What you will do: When you reach the line in the data below that contains "ACCEPT、DENY 和 NEUTRAL", please start repeating lines exactly, and stop after the line that contains "服务器遇到意外情况，阻止它执行请求。", repeating nothing else.

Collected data
[Start of section]
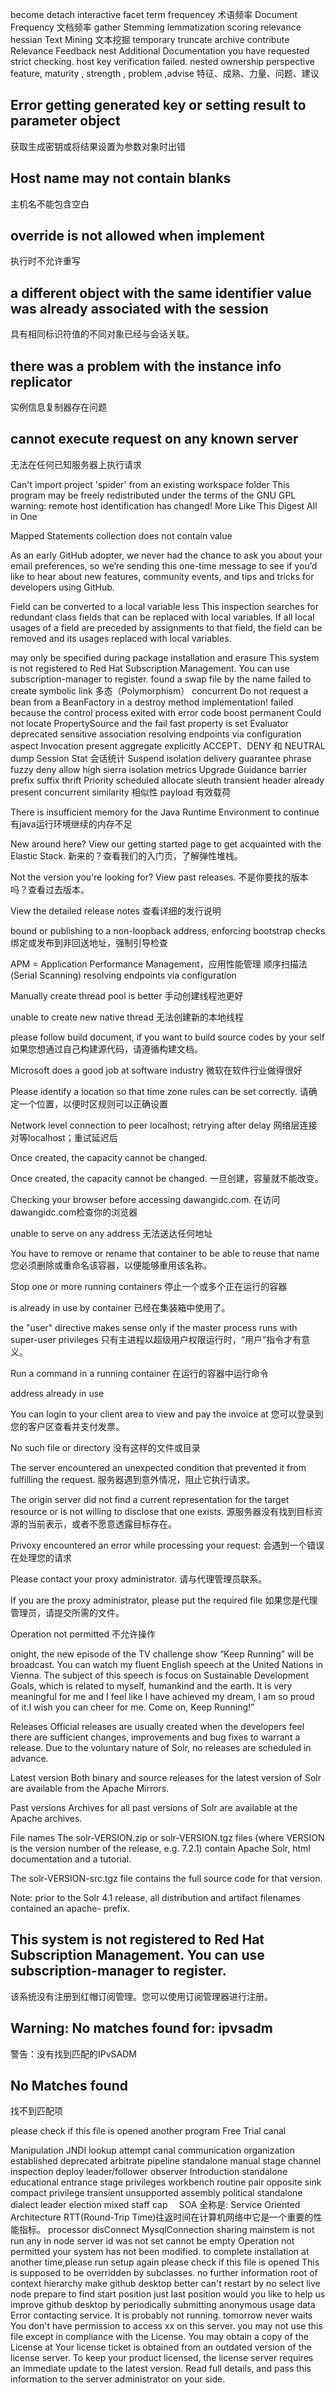 become
detach
interactive
facet
term frequencey 术语频率
Document Frequency 文档频率
gather
Stemming  lemmatization
scoring
relevance
hessian
Text Mining 文本挖掘
temporary
truncate
archive
contribute
Relevance Feedback
nest
Additional Documentation
 you have requested strict checking.
host key verification failed.
nested
ownership
perspective
feature, maturity ,	strength ,	problem ,advise
特征、成熟、力量、问题、建议


## Error getting generated key or setting result to parameter object
获取生成密钥或将结果设置为参数对象时出错

## Host name may not contain blanks
主机名不能包含空白

## override is not allowed when implement
执行时不允许重写

## a different object with the same identifier value was already associated with the session 
具有相同标识符值的不同对象已经与会话关联。

## there was a problem with the instance info replicator
实例信息复制器存在问题

## cannot execute request on any known server
无法在任何已知服务器上执行请求

Can't import project 'spider' from an existing workspace folder
This program may be freely redistributed under the terms of the GNU GPL
warning: remote host identification has changed!
More Like This
Digest
All in One

Mapped Statements collection does not contain value

As an early GitHub adopter, we never had the chance to ask you about your email preferences, so we’re sending this one-time message to see if you’d like to hear about new features, community events, and tips and tricks for developers using GitHub.


Field can be converted to a local variable less 
This inspection searches for redundant class fields that can be replaced with local variables. If all local usages of a field are preceded by assignments to that field, the field can be removed and its usages replaced with local variables.


may only be specified during package installation and erasure
This system is not registered to Red Hat Subscription Management. You can use subscription-manager to register.
found a swap file by the name
failed to create symbolic link 
多态（Polymorphism）
concurrent
Do not request a bean from a BeanFactory in a destroy method implementation!
failed because the control process exited with error code
boost
permanent
Could not locate PropertySource and the fail fast property is set
Evaluator
deprecated
sensitive
association
resolving   endpoints via configuration
aspect
Invocation
present
aggregate
explicitly
ACCEPT、DENY 和 NEUTRAL 
dump
Session Stat 会话统计
Suspend 
isolation
delivery guarantee
phrase
fuzzy
deny
allow
high sierra
isolation
metrics
Upgrade Guidance 
barrier
prefix
suffix
thrift
Priority
scheduled
allocate
sleuth
transient
header already present
concurrent
similarity 相似性
payload 有效载荷

There is insufficient memory for the Java Runtime Environment to continue
有java运行环境继续的内存不足

New around here? View our getting started page to get acquainted with the Elastic Stack.
新来的？查看我们的入门页，了解弹性堆栈。

Not the version you're looking for? View past releases.
不是你要找的版本吗？查看过去版本。

View the detailed release notes
查看详细的发行说明

bound or publishing to a non-loopback address, enforcing bootstrap checks
绑定或发布到非回送地址，强制引导检查

APM = Application Performance Management，应用性能管理
顺序扫描法(Serial Scanning)
resolving   endpoints via configuration

Manually create thread pool is better
手动创建线程池更好

unable to create new native thread
无法创建新的本地线程

please follow build document, if you want to build source codes by your self
如果您想通过自己构建源代码，请遵循构建文档。

Microsoft does a good job at software industry
微软在软件行业做得很好

Please identify a location so that time zone rules can be set correctly.
请确定一个位置，以便时区规则可以正确设置

Network level connection to peer localhost; retrying after delay
网络层连接对等localhost；重试延迟后


Once created, the capacity cannot be changed.

Once created, the capacity cannot be changed.
一旦创建，容量就不能改变。

Checking your browser before accessing dawangidc.com.
在访问dawangidc.com检查你的浏览器

unable to serve on any address
无法送达任何地址

You have to remove or rename that container to be able to reuse that name
您必须删除或重命名该容器，以便能够重用该名称。

Stop one or more running containers
停止一个或多个正在运行的容器

is already in use by container
已经在集装箱中使用了。

the "user" directive makes sense only if the master process runs with super-user privileges 
只有主进程以超级用户权限运行时，“用户”指令才有意义。

Run a command in a running container
在运行的容器中运行命令

address already in use

You can login to your client area to view and pay the invoice at
您可以登录到您的客户区查看并支付发票。

No such file or directory
没有这样的文件或目录

The server encountered an unexpected condition that prevented it from fulfilling the request.
服务器遇到意外情况，阻止它执行请求。

The origin server did not find a current representation for the target resource or is not willing to disclose that one exists.
源服务器没有找到目标资源的当前表示，或者不愿意透露目标存在。

Privoxy encountered an error while processing your request:
会遇到一个错误在处理您的请求

Please contact your proxy administrator.
请与代理管理员联系。

If you are the proxy administrator, please put the required file
如果您是代理管理员，请提交所需的文件。

Operation not permitted
不允许操作

onight, the new episode of the TV challenge show “Keep Running” will be broadcast. You can watch my fluent English speech at the United Nations in Vienna. The subject of this speech is focus on Sustainable Development Goals, which is related to myself, humankind and the earth. It is very meaningful for me and I feel like I have achieved my dream, I am so proud of it.I wish you can cheer for me. Come on, Keep Running!”


Releases
Official releases are usually created when the developers feel there are sufficient changes, improvements and bug fixes to warrant a release. Due to the voluntary nature of Solr, no releases are scheduled in advance.

Latest version
Both binary and source releases for the latest version of Solr are available from the Apache Mirrors.

Past versions
Archives for all past versions of Solr are available at the Apache archives.

File names
The solr-VERSION.zip or solr-VERSION.tgz files (where VERSION is the version number of the release, e.g. 7.2.1) contain Apache Solr, html documentation and a tutorial.

The solr-VERSION-src.tgz file contains the full source code for that version.

Note: prior to the Solr 4.1 release, all distribution and artifact filenames contained an apache- prefix.


## This system is not registered to Red Hat Subscription Management. You can use subscription-manager to register.
该系统没有注册到红帽订阅管理。您可以使用订阅管理器进行注册。


## Warning: No matches found for: ipvsadm
警告：没有找到匹配的IPvSADM

## No Matches found
找不到匹配项


please check if this file is opened another program
Free Trial
canal

Manipulation 
JNDI
lookup
 attempt
canal 
communication
organization
established
deprecated 
arbitrate
pipeline
standalone
manual
stage
channel
inspection
deploy
leader/follower
observer
Introduction
standalone
educational
entrance
stage
privileges
workbench
routine
pair
opposite
sink
compact
privilege
transient 
unsupported
assembly
political
standalone 
dialect
 leader election
 mixed
staff
cap
　SOA 全称是: Service Oriented Architecture
 RTT(Round-Trip Time)往返时间在计算机网络中它是一个重要的性能指标。
processor
 disConnect MysqlConnection
sharing 
 mainstem is not run any in node
server id was not set
 cannot be empty
Operation not permitted
your system has not been modified. to complete installation at another time,please run setup again
please check if this file is opened
This is supposed to be overridden by subclasses.
no further information
  root of context hierarchy
make github desktop better
can't restart by no select live node
prepare to find start position just last position
would you like to help us improve github desktop by periodically submitting anonymous usage data
Error contacting service. It is probably not running.
tomorrow never waits
You don't have permission to access  xx on this server.
you may not use this file except in compliance with the License.
  You may obtain a copy of the License at
Your license ticket is obtained from an outdated version of the license server. To keep your product licensed, the license server requires an immediate update to the latest version. Read full details, and pass this information to the server administrator on your side.
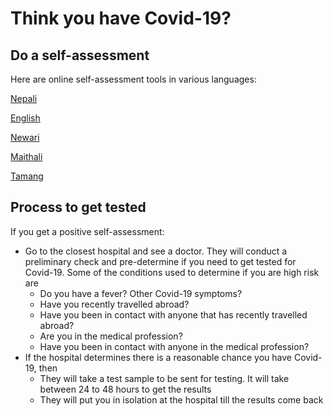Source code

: # Think you have Covid-19?

## Do a self-assessment

Here are online self-assessment tools in various languages:

[Nepali](https://www.thegana.services/self-assessment/index.html#q0)

[English](https://www.thegana.services/self-assessment/index_en.html#q0)

[Newari](https://www.thegana.services/self-assessment/index_nw.html#q0)

[Maithali](https://www.thegana.services/self-assessment/index_mt.html#q0)

[Tamang](https://www.thegana.services/self-assessment/index_tm.html#q0)

## Process to get tested

If you get a positive self-assessment:

* Go to the closest hospital and see a doctor. They will conduct a preliminary check and pre-determine if you need to get tested for Covid-19. Some of the conditions used to determine if you are high risk are 
  * Do you have a fever? Other Covid-19 symptoms? 
  * Have you recently travelled abroad? 
  * Have you been in contact with anyone that has recently travelled abroad? 
  * Are you in the medical profession? 
  * Have you been in contact with anyone in the medical profession? 
* If the hospital determines there is a reasonable chance you have Covid-19, then 
  * They will take a test sample to be sent for testing. It will take between 24 to 48 hours to get the results 
  * They will put you in isolation at the hospital till the results come back

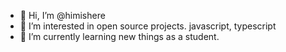 - 👋 Hi, I’m @himishere
- 👀 I’m interested in open source projects. javascript, typescript
- 🌱 I’m currently learning new things as a student.

<!---
himishere/himishere is a ✨ special ✨ repository because its `README.md` (this file) appears on your GitHub profile.
You can click the Preview link to take a look at your changes.
--->

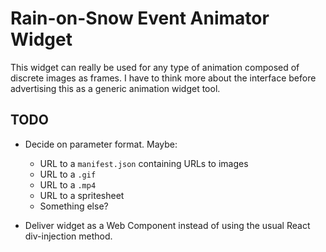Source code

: # Rain-on-Snow Event Animator Widget

This widget can really be used for any type of animation composed of discrete
images as frames. I have to think more about the interface before advertising
this as a generic animation widget tool.


## TODO

- Decide on parameter format. Maybe:
  - URL to a `manifest.json` containing URLs to images
  - URL to a `.gif`
  - URL to a `.mp4`
  - URL to a spritesheet
  - Something else?

- Deliver widget as a Web Component instead of using the usual React
  div-injection method.
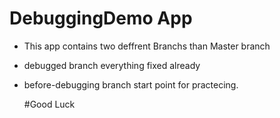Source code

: # DebuggingDemo App

* This app contains two deffrent Branchs than Master branch

* debugged branch everything fixed already

* before-debugging branch start point for practecing.

	#Good Luck

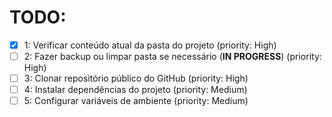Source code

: # TODO:

- [x] 1: Verificar conteúdo atual da pasta do projeto (priority: High)
- [ ] 2: Fazer backup ou limpar pasta se necessário (**IN PROGRESS**) (priority: High)
- [ ] 3: Clonar repositório público do GitHub (priority: High)
- [ ] 4: Instalar dependências do projeto (priority: Medium)
- [ ] 5: Configurar variáveis de ambiente (priority: Medium)
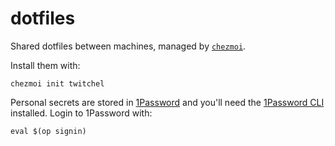 # dotfiles

Shared dotfiles between machines, managed by [`chezmoi`](https://github.com/twpayne/chezmoi).

Install them with:

    chezmoi init twitchel

Personal secrets are stored in [1Password](https://1password.com) and you'll
need the [1Password CLI](https://developer.1password.com/docs/cli/) installed.
Login to 1Password with:

    eval $(op signin)
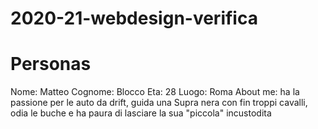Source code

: # 2020-21-webdesign-verifica

# Personas
Nome: Matteo
Cognome: Blocco
Eta: 28
Luogo: Roma
About me: ha la passione per le auto da drift, guida una Supra nera con fin troppi cavalli, odia le buche e ha paura di lasciare la sua "piccola" incustodita
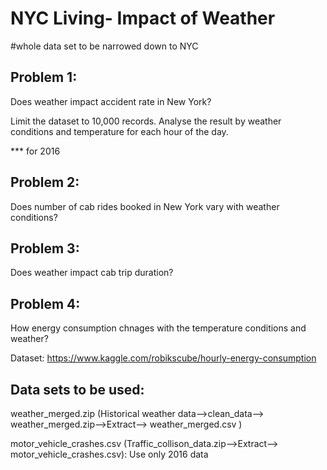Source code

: # NYC Living- Impact of Weather
 
 #whole data set to be narrowed down to NYC
 


## Problem 1: 


Does weather impact accident rate in New York?


Limit the dataset to 10,000 records. Analyse the result by weather conditions and temperature for each hour of the day.

*** for 2016

## Problem 2: 


Does number of cab rides booked in New York vary with weather conditions?


## Problem 3: 

Does weather impact cab trip duration?

## Problem 4:

How energy consumption chnages with the temperature conditions and weather?

Dataset: https://www.kaggle.com/robikscube/hourly-energy-consumption


## Data sets to be used: 


weather_merged.zip (Historical weather data-->clean_data--> weather_merged.zip-->Extract--> weather_merged.csv )


motor_vehicle_crashes.csv (Traffic_collison_data.zip-->Extract--> motor_vehicle_crashes.csv): Use only 2016 data
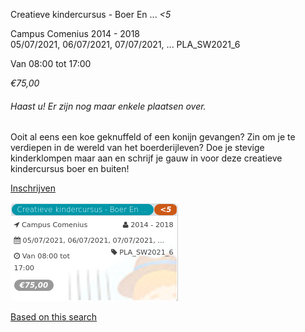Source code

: Creatieve kindercursus - Boer En ... *<5*

Campus Comenius 2014 - 2018  
05/07/2021, 06/07/2021, 07/07/2021, ... PLA\_SW2021\_6  

Van 08:00 tot 17:00

*€75,00*

  

###### *Haast u! Er zijn nog maar enkele plaatsen over.*

  

Ooit al eens een koe geknuffeld of een konijn gevangen? Zin om je te verdiepen in de wereld van het boerderijleven? Doe je stevige kinderklompen maar aan en schrijf je gauw in voor deze creatieve kindercursus boer en buiten!

[Inschrijven](https://tickets.vgc.be/activity/subscribe/PLA_SW2021_6)

![](57621.png)

[Based on this search](https://tickets.vgc.be/activity/index?&vrijeplaatsen=1&Age%5B%5D=3%2C4&entity=286)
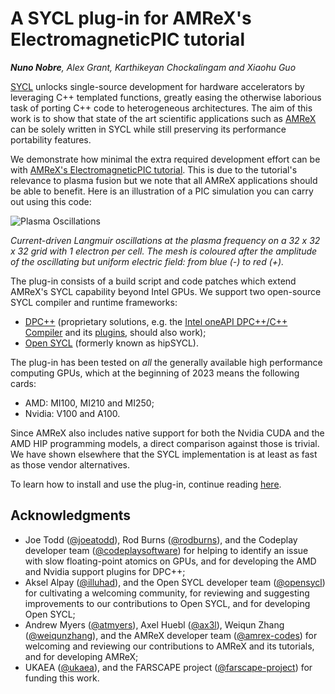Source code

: # A SYCL plug-in for AMReX's ElectromagneticPIC tutorial
_**Nuno Nobre**, Alex Grant, Karthikeyan Chockalingam and Xiaohu Guo_

[SYCL](https://www.khronos.org/sycl/) unlocks single-source development for
hardware accelerators by leveraging C++ templated functions, greatly easing the
otherwise laborious task of porting C++ code to heterogeneous architectures.
The aim of this work is to show that state of the art scientific applications
such as [AMReX](https://amrex-codes.github.io) can be solely written in SYCL
while still preserving its performance portability features.

We demonstrate how minimal the extra required development effort can be with
[AMReX's ElectromagneticPIC tutorial](https://amrex-codes.github.io/amrex/tutorials_html/Particles_Tutorial.html#electromagneticpic).
This is due to the tutorial's relevance to plasma fusion but we note that
all AMReX applications should be able to benefit.
Here is an illustration of a PIC simulation you can carry out using this code:

![Plasma Oscillations](https://github.com/amrPX-Projects/empic-bench/blob/master/doc/Langmuir.gif)

_Current-driven Langmuir oscillations at the plasma frequency on a
32 x 32 x 32 grid with 1 electron per cell. The mesh is coloured after the
amplitude of the oscillating but uniform electric field: from blue (-) to red
(+)._

The plug-in consists of a build script and code patches which extend
AMReX's SYCL capability beyond Intel GPUs.
We support two open-source SYCL compiler and runtime frameworks:
- [DPC++](https://github.com/intel/llvm) (proprietary solutions, e.g. the
[Intel oneAPI DPC++/C++ Compiler](https://www.intel.com/content/www/us/en/developer/tools/oneapi/dpc-compiler.html)
and its [plugins](https://codeplay.com/portal/blogs/2022/12/16/bringing-nvidia-and-amd-support-to-oneapi.html),
should also work);
- [Open SYCL](https://github.com/OpenSYCL/OpenSYCL)
(formerly known as hipSYCL).

The plug-in has been tested on _all_ the generally available high performance
computing GPUs, which at the beginning of 2023 means the following cards:

- AMD: MI100, MI210 and MI250;
- Nvidia: V100 and A100.

Since AMReX also includes native support for both the Nvidia CUDA and the AMD
HIP programming models, a direct comparison against those is trivial. We have
shown elsewhere that the SYCL implementation is at least as fast as those
vendor alternatives.

To learn how to install and use the plug-in, continue reading
[here](doc/use_plugin.md).

## Acknowledgments

- Joe Todd ([@joeatodd](https://github.com/joeatodd)),
Rod Burns ([@rodburns](https://github.com/rodburns)),
and the Codeplay developer team
([@codeplaysoftware](https://github.com/codeplaysoftware))
for helping to identify an issue with slow floating-point atomics on GPUs,
and for developing the AMD and Nvidia support plugins for DPC++;
- Aksel Alpay ([@illuhad](https://github.com/illuhad)),
and the Open SYCL developer team
([@opensycl](https://github.com/opensycl))
for cultivating a welcoming community,
for reviewing and suggesting improvements to our contributions to Open SYCL,
and for developing Open SYCL;
- Andrew Myers ([@atmyers](https://github.com/atmyers)),
Axel Huebl ([@ax3l](https://github.com/ax3l)),
Weiqun Zhang ([@weiqunzhang](https://github.com/weiqunzhang)),
and the AMReX developer team
([@amrex-codes](https://github.com/amrex-codes))
for welcoming and reviewing our contributions to AMReX and its tutorials,
and for developing AMReX;
- UKAEA ([@ukaea](https://github.com/ukaea)),
and the FARSCAPE project
([@farscape-project](https://github.com/farscape-project))
for funding this work.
[End of section]
Exercise answer:
ACCEPT、DENY 和 NEUTRAL 
dump
Session Stat 会话统计
Suspend 
isolation
delivery guarantee
phrase
fuzzy
deny
allow
high sierra
isolation
metrics
Upgrade Guidance 
barrier
prefix
suffix
thrift
Priority
scheduled
allocate
sleuth
transient
header already present
concurrent
similarity 相似性
payload 有效载荷

There is insufficient memory for the Java Runtime Environment to continue
有java运行环境继续的内存不足

New around here? View our getting started page to get acquainted with the Elastic Stack.
新来的？查看我们的入门页，了解弹性堆栈。

Not the version you're looking for? View past releases.
不是你要找的版本吗？查看过去版本。

View the detailed release notes
查看详细的发行说明

bound or publishing to a non-loopback address, enforcing bootstrap checks
绑定或发布到非回送地址，强制引导检查

APM = Application Performance Management，应用性能管理
顺序扫描法(Serial Scanning)
resolving   endpoints via configuration

Manually create thread pool is better
手动创建线程池更好

unable to create new native thread
无法创建新的本地线程

please follow build document, if you want to build source codes by your self
如果您想通过自己构建源代码，请遵循构建文档。

Microsoft does a good job at software industry
微软在软件行业做得很好

Please identify a location so that time zone rules can be set correctly.
请确定一个位置，以便时区规则可以正确设置

Network level connection to peer localhost; retrying after delay
网络层连接对等localhost；重试延迟后


Once created, the capacity cannot be changed.

Once created, the capacity cannot be changed.
一旦创建，容量就不能改变。

Checking your browser before accessing dawangidc.com.
在访问dawangidc.com检查你的浏览器

unable to serve on any address
无法送达任何地址

You have to remove or rename that container to be able to reuse that name
您必须删除或重命名该容器，以便能够重用该名称。

Stop one or more running containers
停止一个或多个正在运行的容器

is already in use by container
已经在集装箱中使用了。

the "user" directive makes sense only if the master process runs with super-user privileges 
只有主进程以超级用户权限运行时，“用户”指令才有意义。

Run a command in a running container
在运行的容器中运行命令

address already in use

You can login to your client area to view and pay the invoice at
您可以登录到您的客户区查看并支付发票。

No such file or directory
没有这样的文件或目录

The server encountered an unexpected condition that prevented it from fulfilling the request.
服务器遇到意外情况，阻止它执行请求。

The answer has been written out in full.